May 31, 2019 10:16 AM | Anonymous member (Administrator)

By Louis J. Manetti, Jr.
Hinshaw & Culbertson LLP

The Supreme Court recently clarified that the 14-day window to appeal from a federal district court order granting or denying class certification is not subject to equitable tolling. In Nutraceutical Corp. v. Lambert, the plaintiff, Lambert, sued Nutraceutical Corp. and alleged that its dietary supplement marketing violated a California consumer protection law. 586 U.S. ___ (2019). Although the district court initially certified a class, on February 20, 2015, it decertified the class. At that point, Lambert had 14 days to ask the Court of Appeals for the Ninth Circuit for permission to appeal. See Fed. R. Civ. P. 23(f).


Instead, 20 days after the decertification order, Lambert moved for the district court to reconsider the order. On June 24, 2015, the court denied the motion to reconsider. Fourteen days after that, Lambert petitioned the Ninth Circuit to take the appeal on the decertification order. Nutraceutical’s response to the petition argued that the petition was untimely. The Ninth Circuit deemed the appeal timely. It reasoned that Rule 23(f)’s time limit was nonjurisdictional, and therefore equitable remedies softening the deadline were available.

The Supreme Court rejected the Ninth Circuit’s approach. Rule 23(f) authorizes federal appellate courts to permit a discretionary appeal if the petition is filed within 14 days after the order is entered. The Court began by noting that because Rule 23’s time limitation is in a procedural rule, and not a statute, it is properly classified as a nonjurisdictional claim-processing rule. Thus, the opposing party can waive or forfeit a noncompliance argument. But merely because a rule is not jurisdictional does not render it “malleable in every respect.” Specifically, some claim-processing rules are “mandatory” in the sense that the rule is unalterable if noncompliance is properly raised.
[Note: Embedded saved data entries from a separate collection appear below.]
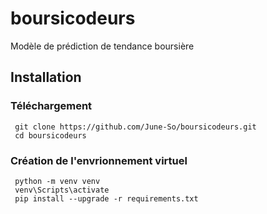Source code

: # boursicodeurs
Modèle de prédiction de tendance boursière


## Installation
### Téléchargement 
```
 git clone https://github.com/June-So/boursicodeurs.git
 cd boursicodeurs
```
### Création de l'envrionnement virtuel
``` 
 python -m venv venv 
 venv\Scripts\activate
 pip install --upgrade -r requirements.txt
```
With that, the Court stated that whether a rule allows for equitable tolling turns on whether the rule’s text leaves room for that flexibility. It first noted that Rule 23(f) is phrased unequivocally. And while that, by itself, was not determinative, the Federal Rules of Appellate Procedure singled out Rule 23(f) for inflexible treatment. Although FRAP 2 authorizes appellate courts to suspend the application of the rules in a particular case on a showing of good cause, it also warns: “except as otherwise provided in Rule 26(b).” And Rule 26(b), while allowing for extensions of time generally, specifies that a court of appeals “may not extend the time to file . . . a petition for permission to appeal.” Given the clear expression of “rigorous enforcement”, compliance with 23(f) could not be suspended on equitable tolling grounds. The Court concluded that this comported with applicable precedent, and was fully consistent with the notion that, because interlocutory appeals disrupt the rule that appeals must ordinarily wait until the end of a case, Rule 23(f)’s time limit would be “purposefully unforgiving.”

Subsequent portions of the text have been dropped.